Никуда идти мне не пришлось, прадед собственной персоной уже заходил в комнату. Когда я спросил его, правда ли, что я – это не тело, он аж присвистнул:
– Да, резко Данг за тебя взялся, я бы тебе эти вещи лет до двадцати точно не стал бы рассказывать. И это самое раннее. Обычно у нас про это объясняют человеку лет в сорок, до молодого это просто не доходит. Я до этого времени, скорее всего, не доживу, так что это тебе объясняли бы дед или отец. А этот, – он кивнул на Данга, – о тебе очень высокого мнения, думает, что ты умный и сумеешь это понять. Что ж, пусть попробует, может, что и получится. Только когда он начнет говорить тебе, что тело – это презренный кожаный мешок, наполненный костями, кровью, плотью и отвратительной грязью, не воспринимай буквально его речи. Ты должен понимать, что все это лишь слова, означающие, что ты должен избавиться от привязанности к телу.
На самом же деле ты должен хорошо заботиться о теле, кормить, поить и тренировать его, ни в коем случае не пренебрегая его здоровьем. Вон посмотри, какой сам Данг здоровенный. Никто не скажет, что он плохо заботится о своем теле.
– Совершенно верно, уважаемый мастер Ван, – подхватил Данг. – Я рассматриваю тело как редчайшую драгоценность, данную мне Богом, ибо без тела как смогу я идти по духовному пути? Как смогу практиковать, не имея надлежащей физической крепости? Как может тот, кто не заботится о теле, не прикладывает усилий
Еще я стараюсь сохранять внутреннее молчание, которое позволяет уму очиститься. Тогда он перестает думать о себе, как о теле, отказывается от эгоистичной привязанности ко всем своим фантазиям и становится спокойным.
– Так, так, так, – пробормотал прадед. – Молодец, Данг, такую большую и серьезную проповедь закатил. Ты так красиво говоришь, что вполне можешь вскоре стать настоятелем какого-нибудь храма. Похоже, ты обучишь моего оболтуса не только путешествовать.

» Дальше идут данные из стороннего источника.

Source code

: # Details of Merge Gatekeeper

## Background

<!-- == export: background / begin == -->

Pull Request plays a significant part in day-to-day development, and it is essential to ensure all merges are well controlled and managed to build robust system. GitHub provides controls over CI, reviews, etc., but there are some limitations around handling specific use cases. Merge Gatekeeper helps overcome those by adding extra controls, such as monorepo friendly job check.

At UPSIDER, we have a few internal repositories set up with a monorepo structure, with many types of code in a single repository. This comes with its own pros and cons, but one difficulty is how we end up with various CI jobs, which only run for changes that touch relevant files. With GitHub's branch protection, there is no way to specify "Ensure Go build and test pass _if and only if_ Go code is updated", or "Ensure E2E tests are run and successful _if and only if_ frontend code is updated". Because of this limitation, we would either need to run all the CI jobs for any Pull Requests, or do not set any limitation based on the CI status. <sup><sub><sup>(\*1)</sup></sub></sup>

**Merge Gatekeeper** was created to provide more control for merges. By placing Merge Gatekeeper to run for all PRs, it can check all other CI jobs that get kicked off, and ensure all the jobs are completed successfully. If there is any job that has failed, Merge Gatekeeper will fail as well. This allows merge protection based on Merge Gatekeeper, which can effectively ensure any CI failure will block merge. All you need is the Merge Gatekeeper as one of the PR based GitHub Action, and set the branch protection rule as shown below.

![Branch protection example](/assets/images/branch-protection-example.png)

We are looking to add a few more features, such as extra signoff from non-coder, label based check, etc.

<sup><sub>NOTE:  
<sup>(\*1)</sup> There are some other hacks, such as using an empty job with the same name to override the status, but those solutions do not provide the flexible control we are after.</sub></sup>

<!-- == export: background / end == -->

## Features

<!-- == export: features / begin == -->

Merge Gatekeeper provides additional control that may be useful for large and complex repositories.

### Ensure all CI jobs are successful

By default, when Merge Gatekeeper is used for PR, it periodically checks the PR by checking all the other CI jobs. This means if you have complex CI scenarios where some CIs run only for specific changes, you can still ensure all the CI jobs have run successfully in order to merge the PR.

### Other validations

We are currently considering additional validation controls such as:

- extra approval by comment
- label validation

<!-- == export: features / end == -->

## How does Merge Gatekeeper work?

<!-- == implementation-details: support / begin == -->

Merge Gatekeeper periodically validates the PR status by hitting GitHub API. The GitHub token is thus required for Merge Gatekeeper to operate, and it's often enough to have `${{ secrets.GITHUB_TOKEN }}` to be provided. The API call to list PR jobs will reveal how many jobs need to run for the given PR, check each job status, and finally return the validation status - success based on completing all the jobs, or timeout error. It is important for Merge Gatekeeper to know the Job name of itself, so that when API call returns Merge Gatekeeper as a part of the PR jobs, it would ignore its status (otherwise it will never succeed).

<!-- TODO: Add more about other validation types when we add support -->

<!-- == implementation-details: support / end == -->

Может, даже мозги ему вправишь, мне потом с ним легче будет. Только прошу тебя, говори с ним попроще, он таких высокопарных слов не понимает. Так с ним разговаривать – только время тратить, я и то не все понял, – ухмыльнулся прадед. – Ну ладно, – прервал он сам себя, – я ухожу, а вы собирайтесь, вам же завтра с утра в путь.
«Туризм! Зачем быть туристом? На протяжении множества жизней вы были постоянным туристом, но все еще не удовлетворены».
Второй кусок парчи
Как правильно просыпаться, или Какая такая любовь?
«Любовь – это Бог, а Бог – это любовь. Любовь полна самой Собой, и она не испытывает никакой необходимости желать или ожидать чего-либо».
Вышли мы ранним утром, еще до того, как все встали. Видимо, прадед приказал, чтобы нас никто не провожал, – только дед, отец и он сам. Все было обставлено очень сухо, я бы сказал, по-деловому: встал, умылся, поел, накинул на плечи мешок – и в путь. Никто со мной особенно не прощался. Ну вышел человек по делам, месяца через три вернется…
Шаг монаха был таким плавным, что со стороны казалось, будто он шел, совершенно не спеша. Но угнаться за ним оказалось совсем не так просто. Часа через два я успел прилично устать, а Данг все шел и шел, тихо напевая себе под нос какую-то мантру и перебирая четки.
А у меня в голове все время крутилась одна и та же мысль: от такой ходьбы я скоро так захочу есть, что всех наших запасов мне хватит на один хороший обед. Ну может, что-нибудь еще на ужин останется. Хотя чем больше мы шли, тем больше мне казалось, что на ужин точно ничего не останется.
За все время пути Данг так ни разу и не открыл рот. Вся его учтивость и разговорчивость, видимо, предназначались только для тех случаев, когда не говорить было нельзя. В пути же он просто шел: ни лишнего слова, ни лишнего взгляда, ни лишнего движения. Видя, что умной (да хоть какой-то) беседы от него не дождешься, я решил сам осведомиться по поводу обеда.